In presenza di sintomi allarmanti (ad esempio perdita di peso significativa non intenzionale, vomito ricorrente, disfagia, ematemesi o melena) e in caso di ulcera gastrica presunta o accertata, è necessario escludere la presenza di tumore maligno in quanto il trattamento con esomeprazolo può alleviare i sintomi e ritardare la diagnosi.

I pazienti in trattamento a lungo termine (in particolare quelli trattati per più di un anno) devono essere tenuti sotto regolare monitoraggio.

I pazienti in trattamento a richiesta devono essere istruiti a contattare il proprio medico se i sintomi cambiano di tipologia. Quando si prescrive l’esomeprazolo per una terapia a richiesta, si devono tenere in considerazione le implicazioni per le interazioni con altri medicinali, dovute a concentrazioni plasmatiche fluttuanti dell’esomeprazolo. Vedere paragrafo 4.5.

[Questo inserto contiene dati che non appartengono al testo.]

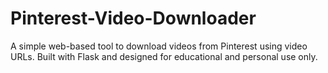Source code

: # Pinterest-Video-Downloader
A simple web-based tool to download videos from Pinterest using video URLs. Built with Flask and designed for educational and personal use only.
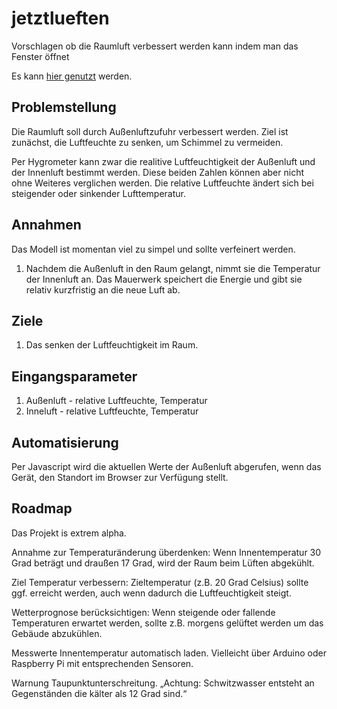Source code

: # jetztlueften
Vorschlagen ob die Raumluft verbessert werden kann indem man das Fenster öffnet

Es kann [hier genutzt](https://raumi75.github.io/jetztlueften/jetztlueften.html) werden.

## Problemstellung

Die Raumluft soll durch Außenluftzufuhr verbessert werden. Ziel ist zunächst, die Luftfeuchte zu senken, um Schimmel zu vermeiden.

Per Hygrometer kann zwar die realitive Luftfeuchtigkeit der Außenluft und der Innenluft bestimmt werden. Diese beiden Zahlen können aber nicht ohne Weiteres verglichen werden. Die relative Luftfeuchte ändert sich bei steigender oder sinkender Lufttemperatur.

## Annahmen

Das Modell ist momentan viel zu simpel und sollte verfeinert werden.

1. Nachdem die Außenluft in den Raum gelangt, nimmt sie die Temperatur der Innenluft an. Das Mauerwerk speichert die Energie und gibt sie relativ kurzfristig an die neue Luft ab.

## Ziele

1. Das senken der Luftfeuchtigkeit im Raum.

## Eingangsparameter

1. Außenluft - relative Luftfeuchte, Temperatur
2. Inneluft - relative Luftfeuchte, Temperatur

## Automatisierung

Per Javascript wird die aktuellen Werte der Außenluft abgerufen, wenn das Gerät, den Standort im Browser zur Verfügung stellt.

## Roadmap

Das Projekt is extrem alpha.

Annahme zur Temperaturänderung überdenken: Wenn Innentemperatur 30 Grad beträgt und draußen 17 Grad, wird der Raum beim Lüften abgekühlt.

Ziel Temperatur verbessern: Zieltemperatur (z.B. 20 Grad Celsius) sollte ggf. erreicht werden, auch wenn dadurch die Luftfeuchtigkeit steigt.

Wetterprognose berücksichtigen: Wenn steigende oder fallende Temperaturen erwartet werden, sollte z.B. morgens gelüftet werden um das Gebäude abzukühlen.

Messwerte Innentemperatur automatisch laden. Vielleicht über Arduino oder Raspberry Pi mit entsprechenden Sensoren.

Warnung Taupunktunterschreitung. „Achtung: Schwitzwasser entsteht an Gegenständen die kälter als 12 Grad sind.“
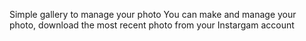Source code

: Simple gallery to manage your photo
You can make and manage your photo, download the most recent photo from your Instargam account
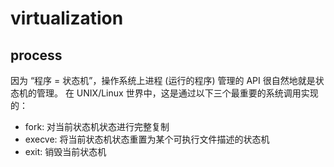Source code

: # virtualization

## process

因为 “程序 = 状态机”，操作系统上进程 (运行的程序) 管理的 API 很自然地就是状态机的管理。
在 UNIX/Linux 世界中，这是通过以下三个最重要的系统调用实现的：

- fork: 对当前状态机状态进行完整复制
- execve: 将当前状态机状态重置为某个可执行文件描述的状态机
- exit: 销毁当前状态机

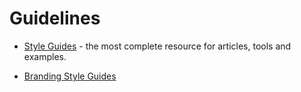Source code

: # Guidelines

* [Style Guides](http://styleguides.io/examples.html) - the most complete resource for articles, tools and examples.

* [Branding Style Guides](https://brandingstyleguides.com/)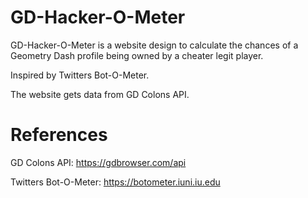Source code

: # GD-Hacker-O-Meter
GD-Hacker-O-Meter is a website design to calculate the chances of a Geometry Dash profile being owned by a cheater legit player.

Inspired by Twitters Bot-O-Meter.

The website gets data from GD Colons API.
# References
GD Colons API: https://gdbrowser.com/api

Twitters Bot-O-Meter: https://botometer.iuni.iu.edu
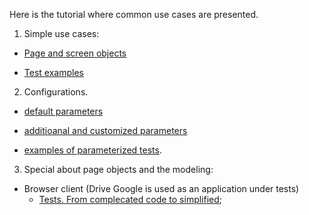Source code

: Here is the tutorial where common use cases are presented.

1. Simple use cases:
 
 - [Page and screen objects](https://github.com/arachnidium/arachnidium-java/tree/master/arachnidium-tutorial/src/main/java/com/github/arachnidium/tutorial/simple)
 
 - [Test examples](https://github.com/arachnidium/arachnidium-java/tree/master/arachnidium-tutorial/src/test/java/simple)

2. Configurations.

 - [default parameters](https://github.com/arachnidium/arachnidium-java/tree/master/arachnidium-tutorial/src/main/java/com/github/arachnidium/tutorial/confuguration)
 
 - [additioanal and customized parameters](https://github.com/arachnidium/arachnidium-java/tree/master/arachnidium-tutorial/src/test/resources/configs)
 
 - [examples of parameterized tests](https://github.com/arachnidium/arachnidium-java/tree/master/arachnidium-tutorial/src/test/java/configurations).
 

 3. Special about page objects and the modeling:
 
 - Browser client (Drive Google is used as an application under tests)
   - [Tests. From complecated code to simplified](https://github.com/arachnidium/arachnidium-java/tree/master/arachnidium-tutorial/src/test/java/modeling/web);
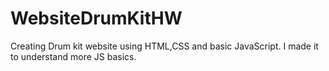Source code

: # WebsiteDrumKitHW

Creating Drum kit website using HTML,CSS and basic JavaScript. I made it to understand more JS basics.
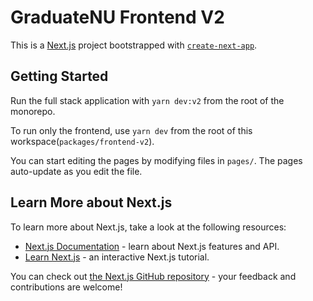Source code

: # GraduateNU Frontend V2

This is a [Next.js](https://nextjs.org/) project bootstrapped with [`create-next-app`](https://github.com/vercel/next.js/tree/canary/packages/create-next-app).

## Getting Started

Run the full stack application with `yarn dev:v2` from the root of the monorepo.

To run only the frontend, use `yarn dev` from the root of this workspace(`packages/frontend-v2`).

You can start editing the pages by modifying files in `pages/`. The pages auto-update as you edit the file.

## Learn More about Next.js

To learn more about Next.js, take a look at the following resources:

- [Next.js Documentation](https://nextjs.org/docs) - learn about Next.js features and API.
- [Learn Next.js](https://nextjs.org/learn) - an interactive Next.js tutorial.

You can check out [the Next.js GitHub repository](https://github.com/vercel/next.js/) - your feedback and contributions are welcome!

Quando si prescrive l’esomeprazolo per l’eradicazione dell’Helicobacter pylori devono essere tenute in considerazione possibili interazioni di farmaci per tutti i componenti della terapia tripla. La claritromicina è un potente inibitore del CYP3A4 e dunque devono essere prese in considerazione le controindicazioni e le interazioni della claritromicina quando si usa la terapia tripla in pazienti che assumono in concomitanza altri farmaci metabolizzati tramite CYP3A4 quali cisapride.

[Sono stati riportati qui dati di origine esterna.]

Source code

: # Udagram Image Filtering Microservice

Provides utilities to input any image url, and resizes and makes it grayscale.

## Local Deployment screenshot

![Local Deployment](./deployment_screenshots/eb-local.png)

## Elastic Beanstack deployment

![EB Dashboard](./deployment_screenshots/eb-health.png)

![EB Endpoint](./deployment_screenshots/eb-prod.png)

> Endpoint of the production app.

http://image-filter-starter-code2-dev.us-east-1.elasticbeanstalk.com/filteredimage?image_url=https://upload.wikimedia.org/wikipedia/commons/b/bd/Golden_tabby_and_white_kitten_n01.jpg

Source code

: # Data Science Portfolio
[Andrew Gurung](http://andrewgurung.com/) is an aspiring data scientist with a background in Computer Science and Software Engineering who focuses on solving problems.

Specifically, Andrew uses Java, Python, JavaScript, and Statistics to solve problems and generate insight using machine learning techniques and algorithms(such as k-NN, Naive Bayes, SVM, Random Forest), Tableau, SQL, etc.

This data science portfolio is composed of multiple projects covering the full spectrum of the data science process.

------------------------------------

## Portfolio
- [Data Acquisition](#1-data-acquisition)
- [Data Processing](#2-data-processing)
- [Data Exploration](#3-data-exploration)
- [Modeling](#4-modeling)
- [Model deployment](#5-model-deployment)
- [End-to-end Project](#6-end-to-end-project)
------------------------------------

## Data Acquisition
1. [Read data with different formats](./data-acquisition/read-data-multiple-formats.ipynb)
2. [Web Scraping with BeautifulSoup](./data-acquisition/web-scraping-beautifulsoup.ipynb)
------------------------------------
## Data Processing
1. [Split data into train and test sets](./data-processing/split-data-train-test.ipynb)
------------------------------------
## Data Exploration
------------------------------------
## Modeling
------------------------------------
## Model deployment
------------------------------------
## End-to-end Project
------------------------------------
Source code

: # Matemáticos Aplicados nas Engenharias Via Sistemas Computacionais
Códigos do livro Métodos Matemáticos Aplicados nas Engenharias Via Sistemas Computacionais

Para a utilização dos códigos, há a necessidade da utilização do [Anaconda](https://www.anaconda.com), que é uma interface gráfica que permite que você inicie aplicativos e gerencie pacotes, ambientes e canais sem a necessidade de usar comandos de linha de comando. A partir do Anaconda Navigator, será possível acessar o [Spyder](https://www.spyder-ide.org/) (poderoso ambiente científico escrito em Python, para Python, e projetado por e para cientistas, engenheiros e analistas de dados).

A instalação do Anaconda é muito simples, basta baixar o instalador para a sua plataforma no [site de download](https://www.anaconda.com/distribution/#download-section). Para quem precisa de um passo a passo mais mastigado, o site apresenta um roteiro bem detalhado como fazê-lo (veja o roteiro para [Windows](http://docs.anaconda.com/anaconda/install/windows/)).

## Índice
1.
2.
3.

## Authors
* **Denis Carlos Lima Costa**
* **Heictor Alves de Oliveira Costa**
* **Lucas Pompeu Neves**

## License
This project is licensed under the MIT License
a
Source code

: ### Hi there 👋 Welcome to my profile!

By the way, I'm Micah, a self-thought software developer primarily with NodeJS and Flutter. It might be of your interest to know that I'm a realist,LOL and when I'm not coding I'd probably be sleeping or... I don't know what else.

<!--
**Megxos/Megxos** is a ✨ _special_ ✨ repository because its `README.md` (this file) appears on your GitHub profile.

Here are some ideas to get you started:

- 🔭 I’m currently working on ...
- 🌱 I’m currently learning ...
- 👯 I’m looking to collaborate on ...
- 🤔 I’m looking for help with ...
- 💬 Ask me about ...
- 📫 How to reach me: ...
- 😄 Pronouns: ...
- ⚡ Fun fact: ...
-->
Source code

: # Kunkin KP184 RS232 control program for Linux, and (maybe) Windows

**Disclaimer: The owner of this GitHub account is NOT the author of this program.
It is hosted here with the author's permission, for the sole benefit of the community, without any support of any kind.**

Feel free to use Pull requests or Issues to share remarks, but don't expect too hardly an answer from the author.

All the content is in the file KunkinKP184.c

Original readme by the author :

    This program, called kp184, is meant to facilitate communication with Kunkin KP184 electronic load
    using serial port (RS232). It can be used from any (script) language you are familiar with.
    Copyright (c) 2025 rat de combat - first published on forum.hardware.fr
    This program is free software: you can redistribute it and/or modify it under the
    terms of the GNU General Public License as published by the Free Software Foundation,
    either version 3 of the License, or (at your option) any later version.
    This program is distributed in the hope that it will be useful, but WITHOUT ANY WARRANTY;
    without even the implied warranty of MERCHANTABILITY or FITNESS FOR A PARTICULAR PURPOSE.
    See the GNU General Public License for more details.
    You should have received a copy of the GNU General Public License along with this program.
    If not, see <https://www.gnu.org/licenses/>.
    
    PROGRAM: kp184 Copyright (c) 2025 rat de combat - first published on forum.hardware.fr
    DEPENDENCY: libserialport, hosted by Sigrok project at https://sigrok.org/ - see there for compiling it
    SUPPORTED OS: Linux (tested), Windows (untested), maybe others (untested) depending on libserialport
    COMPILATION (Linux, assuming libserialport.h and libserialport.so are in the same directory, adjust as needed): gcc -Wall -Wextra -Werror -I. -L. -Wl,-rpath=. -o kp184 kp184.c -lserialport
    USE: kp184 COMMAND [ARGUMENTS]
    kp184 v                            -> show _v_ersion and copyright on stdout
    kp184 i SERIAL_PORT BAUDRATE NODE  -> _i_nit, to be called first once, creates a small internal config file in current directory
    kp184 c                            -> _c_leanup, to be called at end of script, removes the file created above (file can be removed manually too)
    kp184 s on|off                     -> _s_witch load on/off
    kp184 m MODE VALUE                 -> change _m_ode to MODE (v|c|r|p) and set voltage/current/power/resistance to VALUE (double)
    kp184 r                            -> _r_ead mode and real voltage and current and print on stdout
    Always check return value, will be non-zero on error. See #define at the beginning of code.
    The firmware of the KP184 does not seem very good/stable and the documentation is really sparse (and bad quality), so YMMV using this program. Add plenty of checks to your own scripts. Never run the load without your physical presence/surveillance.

Questo medicinale contiene saccarosio. I pazienti affetti da rari problemi ereditari di intolleranza al fruttosio, da malassorbimento di glucosio–galattosio o insufficienza della sucrasi–isomaltasi non devono assumere questo medicinale.

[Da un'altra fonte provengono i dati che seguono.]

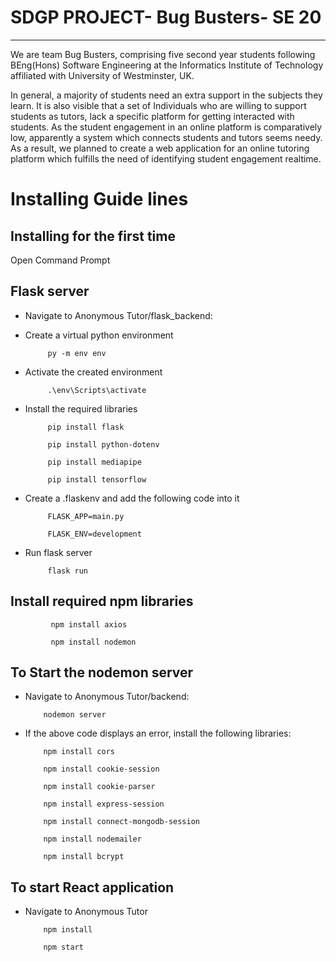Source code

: # SDGP PROJECT- Bug Busters- SE 20
------------------------------------

We are team Bug Busters, comprising five second year students following BEng(Hons) Software Engineering at the Informatics Institute of Technology affiliated with University of Westminster, UK. 

In general, a majority of students need an extra support in the subjects they learn. It is also visible that a set of Individuals who are willing to support students as tutors, lack a specific platform for getting interacted with students. As the student engagement in an online platform is comparatively low, apparently a system which connects students and tutors seems needy. As a result, we planned to create a web application for an online tutoring platform which fulfills the need of identifying student engagement realtime.



# Installing Guide lines


## Installing for the first time



Open Command Prompt

Flask server
------------------------------------
 
  * Navigate to Anonymous Tutor/flask_backend:

  * Create a virtual python environment
 
 
             py -m env env

  * Activate the created environment
 
 
             .\env\Scripts\activate

  * Install the required libraries
 
 
             pip install flask
 
             pip install python-dotenv
 
             pip install mediapipe
 
             pip install tensorflow
 
 

  * Create a .flaskenv and add the following code into it


             FLASK_APP=main.py
                        
             FLASK_ENV=development

  * Run flask server


             flask run
  

 Install required npm libraries
------------------------------------


             npm install axios             
           
             npm install nodemon
 
To Start the nodemon server
------------------------------------

  * Navigate to Anonymous Tutor/backend:


            nodemon server
  
  * If the above code displays an error, install the following libraries:


            npm install cors

            npm install cookie-session

            npm install cookie-parser

            npm install express-session

            npm install connect-mongodb-session

            npm install nodemailer

            npm install bcrypt
            
  
To start React application  
------------------------------------

  * Navigate to Anonymous Tutor  


            npm install

            npm start



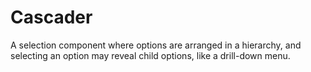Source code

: # Cascader
A selection component where options are arranged in a hierarchy, and selecting an option may reveal child options, like a drill-down menu.
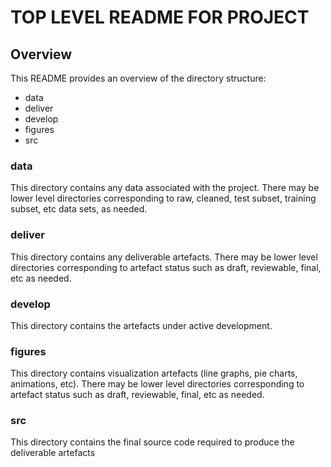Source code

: # TOP LEVEL README FOR PROJECT #

## Overview  ##
This README provides an overview of the directory structure:

- data
- deliver
- develop 
- figures
- src

### data ###
This directory contains any data associated with the project.  There may be lower level directories
corresponding to raw, cleaned, test subset, training subset, etc data sets, as needed.

### deliver ###
This directory contains any deliverable artefacts. There may be lower level directories
corresponding to artefact status such as draft, reviewable, final, etc  as needed.

### develop ###
This directory contains the artefacts under active development.

### figures ###
This directory contains visualization artefacts (line graphs, pie charts, animations, etc).
There may be lower level directories
corresponding to artefact status such as draft, reviewable, final, etc  as needed.

### src ###
This directory contains the final source code required to produce the deliverable artefacts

Questo medicinale contiene paraidrossibenzoati che possono causare reazioni allergiche (eventualmente tardive).

Il trattamento con gli inibitori della pompa protonica può portare a un lieve aumento di infezioni gastrointestinali quali Salmonella e Campylobacter (vedere paragrafo 5.1).

La somministrazione concomitante di esomeprazolo con atazanavir non è raccomandata (vedere paragrafo 4.5). Se l’associazione di atazanavir con un inibitore della pompa protonica è giudicata inevitabile, si raccomandano un attento monitoraggio clinico e un aumento della dose di atazanavir fino a 400 mg con 100 mg di ritonavir. Non si deve superare la dose di 20 mg al giorno di esomeprazolo.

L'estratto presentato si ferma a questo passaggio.